At the time of the conception of the project, the COVID-19 pandemic was spreading rapidly causing havoc in the healthcare systems worldwide. In fact, as COVID-19 spread worldwide, the surge in patients requiring intensive care unit (ICU) admission overwhelmed the healthcare systems with each wave. Critical care triage to allow the rationing of scarce ICU resources were needed but was and is still hindered due to lack of personalization. At that time, the management of acute respiratory failure and hemodynamics was critical at the ICU to deal with the flood of ICU patients with COVID-19 with an overwhelming number of patients requiring ICU care and mechanical ventilation. This formed the primary target of VASCOVID at its conception where we have focused on developing a unique tool to enable; the patient stratification derived from endothelial function evaluation, and, the evaluation of cardiopulmonary interactions that personalizes conservative ventilation strategies in order to avoid ventilator-induced lung injury and readiness to wean from the ventilator.
In particular, VASCOVID promised to deploy and mature our portable, non-invasive and real-time health monitoring platform for this purpose. This platform combined two bio-photonics technologies, time-resolved near-infrared spectroscopy and diffuse correlation spectroscopy, and is the fruit of long-term collaboration between core project partners in two European projects (BabyLux and LUCA) where high technology readiness level has been achieved for neuro-monitoring and thyroid cancer screening.
As well known, the number of COVID-19 patients, especially those requiring ICU stays has gone down drastically after the successful vaccination campaigns. We have predicted this and we have devised this platform to be useful in a broader range of ICU patients, potentially impacting patient care at many levels and under many protocols. VASCOVID has adapted and enriched the earlier multi-modal platforms to meet the needs of a typical ICU for patients requiring mechanical ventilation, as well as to leverage large-scale testing of new treatment procedures and therapies aimed to address microvascular impairment and to reduce extubation failure on ICU patients weaning out of mechanical ventilation life-support. The platform has grown to be a unique platform that is easy to deploy and is cost-effective. It provides real-time fast results and is integrated into a machine-learning/artificial intelligence infrastructure for adoption of such strategies to deal with this multi-modal data.

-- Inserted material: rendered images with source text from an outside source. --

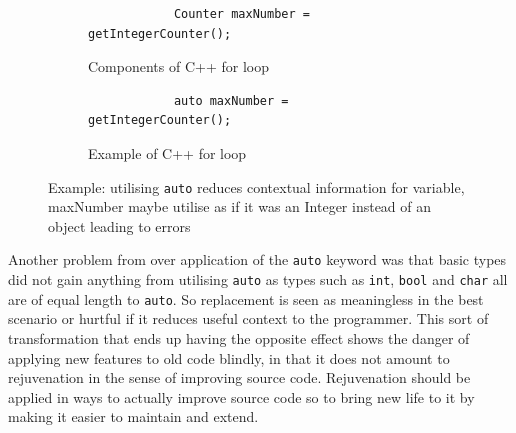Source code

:\documentclass[bsc,frontabs,singlespacing,twoside,parskip,deptreport]{infthesis}
\begin{document}
\begin{figure}[H]
    \centering

    \begin{subfigure}[h]{\textwidth}
        \centering
        \begin{verbatim}
            Counter maxNumber =  getIntegerCounter();
        \end{verbatim}
        \caption{Components of C++ for loop}
        \label{fig:type-context-before}
        \vspace{0.40cm}
    \end{subfigure}
    
    \begin{subfigure}[h]{\textwidth}
        \begin{verbatim}
            auto maxNumber =  getIntegerCounter();
        \end{verbatim}
        \caption{Example of C++ for loop}
        \centering
        \label{fig:type-context-after}
    \end{subfigure}

    \caption{Example: utilising \texttt{auto} reduces contextual information for variable, maxNumber maybe utilise as if it was an Integer instead of an object leading to errors}
    \label{fig:reduce-info-auto}
\end{figure}


Another problem from over application of the \texttt{auto} keyword was that basic types did not gain anything from utilising \texttt{auto} as types such as \texttt{int}, \texttt{bool} and \texttt{char} all are of equal length to \texttt{auto}. So replacement is seen as meaningless in the best scenario or hurtful if it reduces useful context to the programmer. This sort of transformation that ends up having the opposite effect shows the danger of applying new features to old code blindly, in that it does not amount to rejuvenation in the sense of improving source code. Rejuvenation should be applied in ways to actually improve source code so to bring new life to it by making it easier to maintain and extend. 
\end{document}
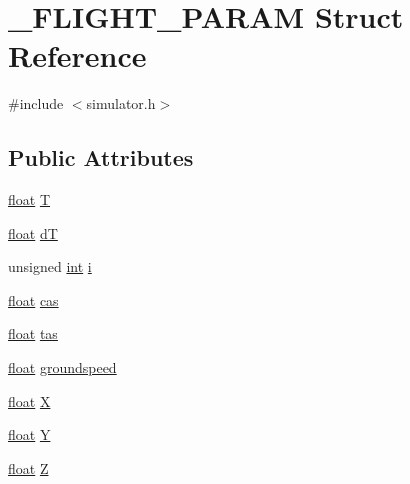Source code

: \hypertarget{struct___f_l_i_g_h_t___p_a_r_a_m}{\section{\-\_\-\-F\-L\-I\-G\-H\-T\-\_\-\-P\-A\-R\-A\-M Struct Reference}
\label{struct___f_l_i_g_h_t___p_a_r_a_m}
}


{\ttfamily \#include $<$simulator.\-h$>$}

\subsection*{Public Attributes}
\begin{DoxyCompactItemize}
\item 
\hyperlink{_super_l_u_support_8h_a6a1bb6ed41f44b60e7bd83b0e9945aa7}{float} \hyperlink{group___h_i_t_l_plugin_ga6c3abbd8306a5eb69384ca36f338991b}{T}
\item 
\hyperlink{_super_l_u_support_8h_a6a1bb6ed41f44b60e7bd83b0e9945aa7}{float} \hyperlink{group___h_i_t_l_plugin_gabba6faff155324d93353abc952708700}{d\-T}
\item 
unsigned \hyperlink{ioapi_8h_a787fa3cf048117ba7123753c1e74fcd6}{int} \hyperlink{group___h_i_t_l_plugin_gafd95bf6c88f8e93baff6c5e27a5508a4}{i}
\item 
\hyperlink{_super_l_u_support_8h_a6a1bb6ed41f44b60e7bd83b0e9945aa7}{float} \hyperlink{group___h_i_t_l_plugin_ga2fbe36224e421144a3822791ccd78c7b}{cas}
\item 
\hyperlink{_super_l_u_support_8h_a6a1bb6ed41f44b60e7bd83b0e9945aa7}{float} \hyperlink{group___h_i_t_l_plugin_gad3fafd24c05ec4da9b2b230dfe6eec23}{tas}
\item 
\hyperlink{_super_l_u_support_8h_a6a1bb6ed41f44b60e7bd83b0e9945aa7}{float} \hyperlink{group___h_i_t_l_plugin_ga2a4535a23a5ca83f655298d2494556d5}{groundspeed}
\item 
\hyperlink{_super_l_u_support_8h_a6a1bb6ed41f44b60e7bd83b0e9945aa7}{float} \hyperlink{group___h_i_t_l_plugin_ga55a42deedc5785d55c570ae908bcc46a}{X}
\item 
\hyperlink{_super_l_u_support_8h_a6a1bb6ed41f44b60e7bd83b0e9945aa7}{float} \hyperlink{group___h_i_t_l_plugin_gafb4f835313c27ac7b01fe3eb77b6bacc}{Y}
\item 
\hyperlink{_super_l_u_support_8h_a6a1bb6ed41f44b60e7bd83b0e9945aa7}{float} \hyperlink{group___h_i_t_l_plugin_gacb21381efc860b328d0be136ef53f98c}{Z}
\item 

\end{DoxyCompactItemize}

During the project, the platform was tested thoroughly at the ICU by end-users (clinicians/ICU professionals) under different protocols. It has also been tested for standardization and automatization of the protocols through different in vivo protocols. As we learned from the use of the system and from new literature, we have introduced new pilot studies and tested the platform for use in other areas such as post-ICU personalized physiotherapy when dealing with the effects of ICU acquired weakness, for management of fluid resuscitation and for estimation of new biomarkers. Throughout the project regulatory aspects were kept of utmost importance and the project resulted in definition of procedures, needs and initial documentation for its transition to clinical practice by pushing the readiness for CE certification forward.